What you should do: Each line of the data is to be output verbatim, with the images removed.

*** Opening Supplied data ***

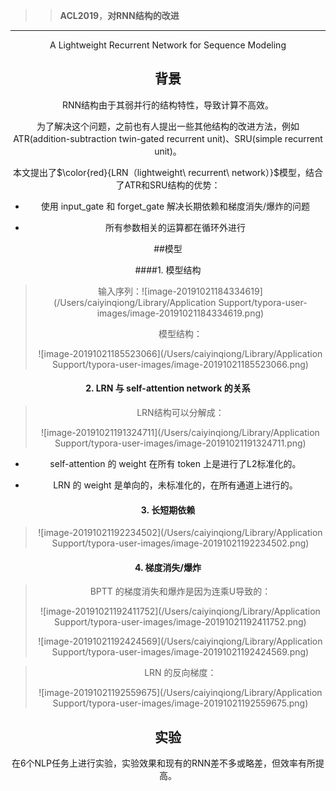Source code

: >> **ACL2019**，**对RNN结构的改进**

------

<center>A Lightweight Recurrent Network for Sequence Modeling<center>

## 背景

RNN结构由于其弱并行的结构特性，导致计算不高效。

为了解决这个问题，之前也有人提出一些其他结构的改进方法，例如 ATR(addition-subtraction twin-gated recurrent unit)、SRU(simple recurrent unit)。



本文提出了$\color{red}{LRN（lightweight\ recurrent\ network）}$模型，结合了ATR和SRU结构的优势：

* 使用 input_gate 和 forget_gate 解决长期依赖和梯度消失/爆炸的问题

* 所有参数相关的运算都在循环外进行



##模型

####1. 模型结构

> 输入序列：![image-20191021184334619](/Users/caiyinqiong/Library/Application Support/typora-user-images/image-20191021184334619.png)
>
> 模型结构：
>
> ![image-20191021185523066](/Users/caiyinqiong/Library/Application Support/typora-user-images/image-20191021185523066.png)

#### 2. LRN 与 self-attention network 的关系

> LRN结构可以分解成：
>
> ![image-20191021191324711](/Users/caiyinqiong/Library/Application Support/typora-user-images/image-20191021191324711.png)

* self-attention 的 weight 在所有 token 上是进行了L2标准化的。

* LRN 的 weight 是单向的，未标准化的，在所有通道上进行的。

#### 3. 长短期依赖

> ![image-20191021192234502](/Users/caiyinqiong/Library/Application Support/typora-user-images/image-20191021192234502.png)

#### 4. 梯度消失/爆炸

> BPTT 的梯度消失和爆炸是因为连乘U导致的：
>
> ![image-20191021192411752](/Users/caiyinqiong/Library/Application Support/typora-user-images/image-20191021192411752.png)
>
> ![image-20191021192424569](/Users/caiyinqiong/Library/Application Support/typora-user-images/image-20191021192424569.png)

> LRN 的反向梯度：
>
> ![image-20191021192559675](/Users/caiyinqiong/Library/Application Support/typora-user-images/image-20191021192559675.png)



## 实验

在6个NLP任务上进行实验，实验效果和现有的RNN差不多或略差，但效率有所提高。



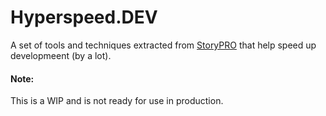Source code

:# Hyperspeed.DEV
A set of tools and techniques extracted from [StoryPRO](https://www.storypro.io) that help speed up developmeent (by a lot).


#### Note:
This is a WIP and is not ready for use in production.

*** Closing Supplied data ***

Output of the task:
Source code

: >> **ACL2019**，**对RNN结构的改进**

------

<center>A Lightweight Recurrent Network for Sequence Modeling<center>

## 背景

RNN结构由于其弱并行的结构特性，导致计算不高效。

为了解决这个问题，之前也有人提出一些其他结构的改进方法，例如 ATR(addition-subtraction twin-gated recurrent unit)、SRU(simple recurrent unit)。



本文提出了$\color{red}{LRN（lightweight\ recurrent\ network）}$模型，结合了ATR和SRU结构的优势：

* 使用 input_gate 和 forget_gate 解决长期依赖和梯度消失/爆炸的问题

* 所有参数相关的运算都在循环外进行



##模型

####1. 模型结构

> 输入序列：![image-20191021184334619](/Users/caiyinqiong/Library/Application Support/typora-user-images/image-20191021184334619.png)
>
> 模型结构：
>
> ![image-20191021185523066](/Users/caiyinqiong/Library/Application Support/typora-user-images/image-20191021185523066.png)

#### 2. LRN 与 self-attention network 的关系

> LRN结构可以分解成：
>
> ![image-20191021191324711](/Users/caiyinqiong/Library/Application Support/typora-user-images/image-20191021191324711.png)

* self-attention 的 weight 在所有 token 上是进行了L2标准化的。

* LRN 的 weight 是单向的，未标准化的，在所有通道上进行的。

#### 3. 长短期依赖

> ![image-20191021192234502](/Users/caiyinqiong/Library/Application Support/typora-user-images/image-20191021192234502.png)

#### 4. 梯度消失/爆炸

> BPTT 的梯度消失和爆炸是因为连乘U导致的：
>
> ![image-20191021192411752](/Users/caiyinqiong/Library/Application Support/typora-user-images/image-20191021192411752.png)
>
> ![image-20191021192424569](/Users/caiyinqiong/Library/Application Support/typora-user-images/image-20191021192424569.png)

> LRN 的反向梯度：
>
> ![image-20191021192559675](/Users/caiyinqiong/Library/Application Support/typora-user-images/image-20191021192559675.png)



## 实验

在6个NLP任务上进行实验，实验效果和现有的RNN差不多或略差，但效率有所提高。



Source code

:# Hyperspeed.DEV
A set of tools and techniques extracted from [StoryPRO](https://www.storypro.io) that help speed up developmeent (by a lot).


#### Note:
This is a WIP and is not ready for use in production.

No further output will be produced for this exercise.